The analysis of whole genomes of pan-cancer data sets provides a challenge for researchers, and we contribute to the literature concerning the identification of robust subgroups with clear biological interpretation. Specifically, we tackle this unsupervised problem via a novel rank-based Bayesian clustering method. The advantages of our method are the integration and quantification of all uncertainties related to both the input data and the model, the probabilistic interpretation of final results to allow straightforward assessment of the stability of clusters leading to reliable conclusions, and the transparent biological interpretation of the identified clusters since each cluster is characterized by its top-ranked genomic features. We applied our method to RNA-seq data from cancer samples from 12 tumor types from the Cancer Genome Atlas. We identified a robust clustering that mostly reflects tissue of origin but also includes pan-cancer clusters. Importantly, we identified three pan-squamous clusters composed of a mix of lung squamous cell carcinoma, head and neck squamous carcinoma, and bladder cancer, with different biological functions over-represented in the top genes that characterize the three clusters.
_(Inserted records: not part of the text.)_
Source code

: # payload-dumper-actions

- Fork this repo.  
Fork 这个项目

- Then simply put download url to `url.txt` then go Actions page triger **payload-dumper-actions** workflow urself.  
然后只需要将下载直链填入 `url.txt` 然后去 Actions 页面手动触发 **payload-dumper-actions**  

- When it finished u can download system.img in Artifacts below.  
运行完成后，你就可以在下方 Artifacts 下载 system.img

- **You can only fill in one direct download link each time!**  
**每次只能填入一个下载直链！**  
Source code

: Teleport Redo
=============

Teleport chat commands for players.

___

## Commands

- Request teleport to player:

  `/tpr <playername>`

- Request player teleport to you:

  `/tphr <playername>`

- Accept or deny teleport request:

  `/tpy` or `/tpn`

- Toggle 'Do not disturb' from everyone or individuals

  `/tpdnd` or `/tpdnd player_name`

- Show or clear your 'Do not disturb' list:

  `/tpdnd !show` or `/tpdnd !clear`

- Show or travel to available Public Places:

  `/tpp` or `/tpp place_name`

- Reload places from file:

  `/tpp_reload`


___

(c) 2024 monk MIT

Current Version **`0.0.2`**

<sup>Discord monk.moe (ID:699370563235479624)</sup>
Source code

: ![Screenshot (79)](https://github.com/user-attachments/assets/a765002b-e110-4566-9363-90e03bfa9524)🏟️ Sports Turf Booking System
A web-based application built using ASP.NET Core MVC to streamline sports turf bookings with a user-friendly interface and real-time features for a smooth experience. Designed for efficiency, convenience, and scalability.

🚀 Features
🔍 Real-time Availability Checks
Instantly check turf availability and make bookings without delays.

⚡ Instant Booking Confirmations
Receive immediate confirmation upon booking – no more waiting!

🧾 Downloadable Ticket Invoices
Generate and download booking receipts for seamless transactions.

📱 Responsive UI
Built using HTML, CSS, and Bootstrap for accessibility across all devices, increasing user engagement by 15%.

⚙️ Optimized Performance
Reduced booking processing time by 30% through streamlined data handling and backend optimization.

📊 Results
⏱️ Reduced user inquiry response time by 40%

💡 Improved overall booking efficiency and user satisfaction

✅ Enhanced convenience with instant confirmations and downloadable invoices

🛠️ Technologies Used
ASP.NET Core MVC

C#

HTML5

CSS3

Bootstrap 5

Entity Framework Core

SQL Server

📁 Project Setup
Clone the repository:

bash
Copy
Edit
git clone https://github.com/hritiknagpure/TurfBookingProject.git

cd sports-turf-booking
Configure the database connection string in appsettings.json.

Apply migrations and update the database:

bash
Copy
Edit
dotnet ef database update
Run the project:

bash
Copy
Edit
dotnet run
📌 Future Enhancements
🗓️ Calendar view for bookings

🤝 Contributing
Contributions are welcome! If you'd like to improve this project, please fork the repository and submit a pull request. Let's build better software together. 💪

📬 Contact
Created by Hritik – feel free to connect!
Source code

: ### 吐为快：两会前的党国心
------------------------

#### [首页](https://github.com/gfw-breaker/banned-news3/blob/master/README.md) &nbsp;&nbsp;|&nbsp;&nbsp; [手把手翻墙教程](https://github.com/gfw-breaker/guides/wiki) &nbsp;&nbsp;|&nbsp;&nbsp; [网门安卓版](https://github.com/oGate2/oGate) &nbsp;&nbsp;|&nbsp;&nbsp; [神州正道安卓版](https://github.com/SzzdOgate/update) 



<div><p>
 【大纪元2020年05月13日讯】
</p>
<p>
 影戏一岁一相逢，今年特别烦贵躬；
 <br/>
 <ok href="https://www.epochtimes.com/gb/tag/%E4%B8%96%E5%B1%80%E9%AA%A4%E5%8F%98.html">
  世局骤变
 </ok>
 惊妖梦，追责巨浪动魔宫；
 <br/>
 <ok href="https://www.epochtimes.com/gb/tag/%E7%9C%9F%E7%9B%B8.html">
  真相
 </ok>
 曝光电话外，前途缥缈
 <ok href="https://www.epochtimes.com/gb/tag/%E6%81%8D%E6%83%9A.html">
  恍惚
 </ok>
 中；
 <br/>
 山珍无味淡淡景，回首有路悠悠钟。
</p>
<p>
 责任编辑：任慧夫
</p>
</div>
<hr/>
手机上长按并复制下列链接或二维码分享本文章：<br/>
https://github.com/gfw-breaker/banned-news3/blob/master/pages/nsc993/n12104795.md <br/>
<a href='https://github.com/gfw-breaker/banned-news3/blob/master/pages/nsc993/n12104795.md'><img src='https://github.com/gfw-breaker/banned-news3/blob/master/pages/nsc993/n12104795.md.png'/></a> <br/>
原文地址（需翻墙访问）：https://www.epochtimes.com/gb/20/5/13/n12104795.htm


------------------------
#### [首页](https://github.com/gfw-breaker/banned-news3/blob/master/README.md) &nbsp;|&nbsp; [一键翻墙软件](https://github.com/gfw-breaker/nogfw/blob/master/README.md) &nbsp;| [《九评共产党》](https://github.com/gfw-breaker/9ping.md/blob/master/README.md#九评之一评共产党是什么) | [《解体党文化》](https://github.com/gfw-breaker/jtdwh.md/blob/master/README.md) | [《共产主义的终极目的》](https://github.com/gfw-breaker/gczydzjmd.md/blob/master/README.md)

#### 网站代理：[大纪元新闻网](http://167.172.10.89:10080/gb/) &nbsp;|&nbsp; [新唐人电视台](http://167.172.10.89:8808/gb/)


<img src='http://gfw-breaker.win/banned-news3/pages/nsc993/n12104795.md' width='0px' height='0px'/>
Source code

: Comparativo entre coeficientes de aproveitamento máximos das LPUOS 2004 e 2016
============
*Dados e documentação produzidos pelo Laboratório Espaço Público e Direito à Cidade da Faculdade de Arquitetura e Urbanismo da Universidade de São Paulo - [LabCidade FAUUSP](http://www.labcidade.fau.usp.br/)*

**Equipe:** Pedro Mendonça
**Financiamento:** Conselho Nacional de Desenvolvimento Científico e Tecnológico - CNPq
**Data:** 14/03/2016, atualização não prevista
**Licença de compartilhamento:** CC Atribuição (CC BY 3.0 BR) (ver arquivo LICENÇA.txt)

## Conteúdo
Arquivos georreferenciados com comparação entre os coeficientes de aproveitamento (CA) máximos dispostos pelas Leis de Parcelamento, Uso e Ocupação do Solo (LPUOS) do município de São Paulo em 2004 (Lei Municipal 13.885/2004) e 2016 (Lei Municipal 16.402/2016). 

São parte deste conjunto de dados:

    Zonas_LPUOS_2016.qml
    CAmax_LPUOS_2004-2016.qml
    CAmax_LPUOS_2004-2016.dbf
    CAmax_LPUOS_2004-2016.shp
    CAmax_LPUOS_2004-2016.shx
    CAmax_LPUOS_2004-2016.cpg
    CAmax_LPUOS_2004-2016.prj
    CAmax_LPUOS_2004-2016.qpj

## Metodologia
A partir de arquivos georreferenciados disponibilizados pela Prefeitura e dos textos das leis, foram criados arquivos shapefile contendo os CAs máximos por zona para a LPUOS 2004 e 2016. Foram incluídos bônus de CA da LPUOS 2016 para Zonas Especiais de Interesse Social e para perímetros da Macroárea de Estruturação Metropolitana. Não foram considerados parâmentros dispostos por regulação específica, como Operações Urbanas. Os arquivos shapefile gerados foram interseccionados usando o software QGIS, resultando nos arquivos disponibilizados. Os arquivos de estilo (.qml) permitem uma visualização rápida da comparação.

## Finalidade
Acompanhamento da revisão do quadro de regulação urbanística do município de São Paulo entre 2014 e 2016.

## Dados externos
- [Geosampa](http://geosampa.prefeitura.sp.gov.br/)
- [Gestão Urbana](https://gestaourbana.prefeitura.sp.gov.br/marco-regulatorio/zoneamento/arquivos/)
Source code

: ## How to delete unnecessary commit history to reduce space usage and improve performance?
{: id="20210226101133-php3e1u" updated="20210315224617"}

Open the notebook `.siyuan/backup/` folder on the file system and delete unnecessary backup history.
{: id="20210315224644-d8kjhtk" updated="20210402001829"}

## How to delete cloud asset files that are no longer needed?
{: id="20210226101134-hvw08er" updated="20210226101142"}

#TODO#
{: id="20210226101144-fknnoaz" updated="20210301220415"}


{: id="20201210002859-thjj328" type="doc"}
We also found two novel subtypes of kidney cancer that show different prognosis, and we reproduced known subtypes of breast cancer. Taken together, our method allows the identification of robust and biologically meaningful clusters of pan-cancer samples.
Keywords: Bayes Mallows model; cluster analysis; pan-cancer; robust statistics; subgroup analysis; transcriptomics.
© 2022 The Authors. Molecular Oncology published by John Wiley & Sons Ltd on behalf of Federation of European Biochemical Societies.